Also Known As: Prilosec, Omeprazole

Omeprazole (INN) (Prilosec and generics) is a proton pump inhibitor used in the treatment of dyspepsia, peptic ulcer disease (PUD), gastroesophageal reflux disease (GORD/GERD), laryngopharyngeal reflux (LPR) and Zollinger–Ellison syndrome. Omeprazole is one of the most widely prescribed drugs internationally and is available over the counter in some countries.

Medical uses

Use in medicine to treat GERD (Gastro esophagel reflux disease), gastric and duodenum ulceration and gastritis.
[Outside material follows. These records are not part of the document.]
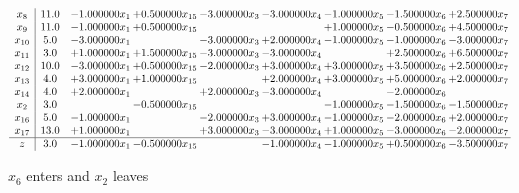 \documentclass[10pt]{article}
\begin{document}
 \[\begin{array}{c| c c@{\hskip 2pt} c@{\hskip 2pt} c@{\hskip 2pt} c@{\hskip 2pt} c@{\hskip 2pt} c@{\hskip 2pt} c@{\hskip 2pt} }
 x_{8}   &  11.0 & -1.000000 x_{1} & + 0.500000 x_{15} & -3.000000 x_{3} & -3.000000 x_{4} & -1.000000 x_{5} & -1.500000 x_{6} & + 2.500000 x_{7}\\
 x_{9}   &  11.0 & -1.000000 x_{1} & + 0.500000 x_{15} &    &   & + 1.000000 x_{5} & -0.500000 x_{6} & + 4.500000 x_{7}\\
 x_{10}   &  5.0 & -3.000000 x_{1} &   & -3.000000 x_{3} & + 2.000000 x_{4} & -1.000000 x_{5} & -1.000000 x_{6} & -3.000000 x_{7}\\
 x_{11}   &  3.0 & + 1.000000 x_{1} & + 1.500000 x_{15} & -3.000000 x_{3} & -3.000000 x_{4} &   & + 2.500000 x_{6} & + 6.500000 x_{7}\\
 x_{12}   &  10.0 & -3.000000 x_{1} & + 0.500000 x_{15} & -2.000000 x_{3} & + 3.000000 x_{4} & + 3.000000 x_{5} & + 3.500000 x_{6} & + 2.500000 x_{7}\\
 x_{13}   &  4.0 & + 3.000000 x_{1} & + 1.000000 x_{15} &   & + 2.000000 x_{4} & + 3.000000 x_{5} & + 5.000000 x_{6} & + 2.000000 x_{7}\\
 x_{14}   &  4.0 & + 2.000000 x_{1} &   & + 2.000000 x_{3} & -3.000000 x_{4} &   & -2.000000 x_{6} &   \\
 x_{2}   &  3.0  &   & -0.500000 x_{15} &    &   & -1.000000 x_{5} & -1.500000 x_{6} & -1.500000 x_{7}\\
 x_{16}   &  5.0 & -1.000000 x_{1} &   & -2.000000 x_{3} & + 3.000000 x_{4} & -1.000000 x_{5} & -2.000000 x_{6} & + 2.000000 x_{7}\\
 x_{17}   &  13.0 & + 1.000000 x_{1} &   & + 3.000000 x_{3} & -3.000000 x_{4} & + 1.000000 x_{5} & -3.000000 x_{6} & -2.000000 x_{7}\\
\hline
z    &  3.0 & -1.000000 x_{1} & -0.500000 x_{15} &   & -1.000000 x_{4} & -1.000000 x_{5} & + 0.500000 x_{6} & -3.500000 x_{7}\\
\end{array}\]


 $ x_{6} $ enters and $ x_{2} $ leaves 
\end{document}
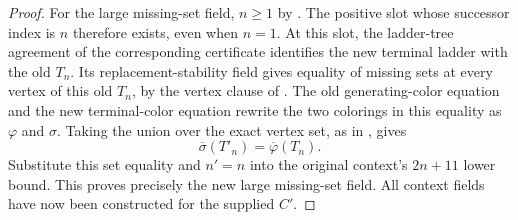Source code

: \begin{proof}
For the large missing-set field, $n\ge1$ by
. The positive slot whose successor index
is $n$ therefore exists, even when $n=1$. At this slot, the ladder-tree
agreement of the corresponding certificate identifies the new terminal
ladder with the old $T_n$. Its replacement-stability field gives equality
of missing sets at every vertex of this old $T_n$, by the vertex clause
of . The old generating-color equation and the
new terminal-color equation rewrite the two colorings in this equality
as $\varphi$ and $\sigma$. Taking the union over the exact vertex set,
as in , gives
\[
 \overline\sigma(T'_n)=\overline\varphi(T_n).
\]
Substitute this set equality and $n'=n$ into the original context's
$2n+11$ lower bound. This proves precisely the new large missing-set field.
All context fields have now been constructed for the supplied $C'$.
\end{proof}
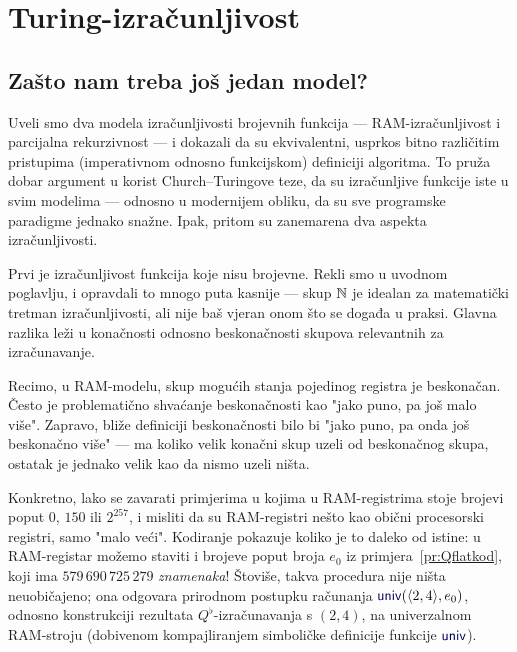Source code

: \chapter{Turing-izračunljivost}\label{ch:Turing}

\section{Zašto nam treba još jedan model?}

Uveli smo dva modela izračunljivosti brojevnih funkcija --- RAM-izračunljivost i parcijalna rekurzivnost --- i dokazali da su ekvivalentni, usprkos bitno različitim pristupima (imperativnom odnosno funkcijskom) definiciji algoritma. To pruža dobar argument u korist Church--\!Turingove teze, da su izračunljive funkcije iste u svim modelima --- odnosno u modernijem obliku, da su sve programske paradigme jednako snažne. Ipak, pritom su zanemarena dva aspekta izračunljivosti.


Prvi je izračunljivost funkcija koje nisu brojevne. Rekli smo u uvodnom poglavlju, i opravdali to mnogo puta kasnije --- skup ${\mathbb N}$ je idealan za matematički tretman izračunljivosti, ali nije baš vjeran onom što se događa u praksi. Glavna razlika leži u konačnosti odnosno beskonačnosti skupova relevantnih za izračunavanje.

Recimo, u RAM-modelu, skup mogućih stanja pojedinog registra je beskonačan. Često je problematično shvaćanje beskonačnosti kao "jako puno, pa još malo više". Zapravo, bliže definiciji beskonačnosti bilo bi "jako puno, pa onda još beskonačno više" --- ma koliko velik konačni skup uzeli od beskonačnog skupa, ostatak je jednako velik kao da nismo uzeli ništa.

Konkretno, lako se zavarati primjerima u kojima u RAM-registrima stoje brojevi poput $0$, $150$ ili $2^{257}$, i misliti da su RAM-registri nešto kao obični procesorski registri, samo "malo veći". Kodiranje pokazuje koliko je to daleko od istine: u RAM-registar možemo staviti i brojeve poput broja $e_0$ iz primjera~\ref{pr:Qflatkod}, koji ima $579\,690\,725\,279$ \emph{znamenaka}! Štoviše, takva procedura nije ništa neuobičajeno; ona odgovara prirodnom postupku računanja $\f{univ}(\kr{2,4},e_0)$, odnosno konstrukciji rezultata $Q^\flat$-izračunavanja s $(2,4)$, na univerzalnom RAM-stroju (dobivenom kompajliranjem simboličke definicije funkcije $\f{univ}$).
Use in Helicobacter pylori eradication

Omeprazole is combined with the antibiotics clarithromycin and amoxicillin (or metronidazole in penicillin-hypersensitive patients) in the 7–14 day eradication triple therapy for Helicobacter pylori. Infection by H. pylori is the causative factor in the majority of peptic and duodenal ulcers.[3]

Mechanism of Action

Omeprazole is a proton pump inhibitor that suppresses gastric acid secretion by specific inhibition of the H+/K+-ATPase in the gastric parietal cell. By acting specifically on the proton pump, omeprazole blocks the final step in acid production, thus reducing gastric acidity.[4]

Adverse effects

Some of the most frequent side effects of omeprazole (experienced by over 1% of those taking the drug) are headache, diarrhea, abdominal pain, nausea, dizziness, trouble awakening and sleep deprivation, although in clinical trials the incidence of these effects with omeprazole was mostly comparable to that found with placebo.[5] Other side effects may include iron and vitamin B12 deficiency, although there is very little evidence to support this.[6]

Proton pump inhibitors may be associated with a greater risk of osteoporosis related fractures[7][8] and Clostridium difficile-associated diarrhea.[6][9] Patients are frequently administered the drugs in intensive care as a protective measure against ulcers, but this use is also associated with a 30% increase in occurrence of pneumonia.[6][10] The risk of community-acquired pneumonia may also be higher in people taking PPIs.[6]

Since their introduction, proton pump inhibitors (especially omeprazole) have been associated with several cases of acute tubulointerstitial nephritis, an inflammation of the kidneys that often occurs as an adverse drug reaction.[6][11][12]

PPI use has also been associated with fundic gland polyposis.[13]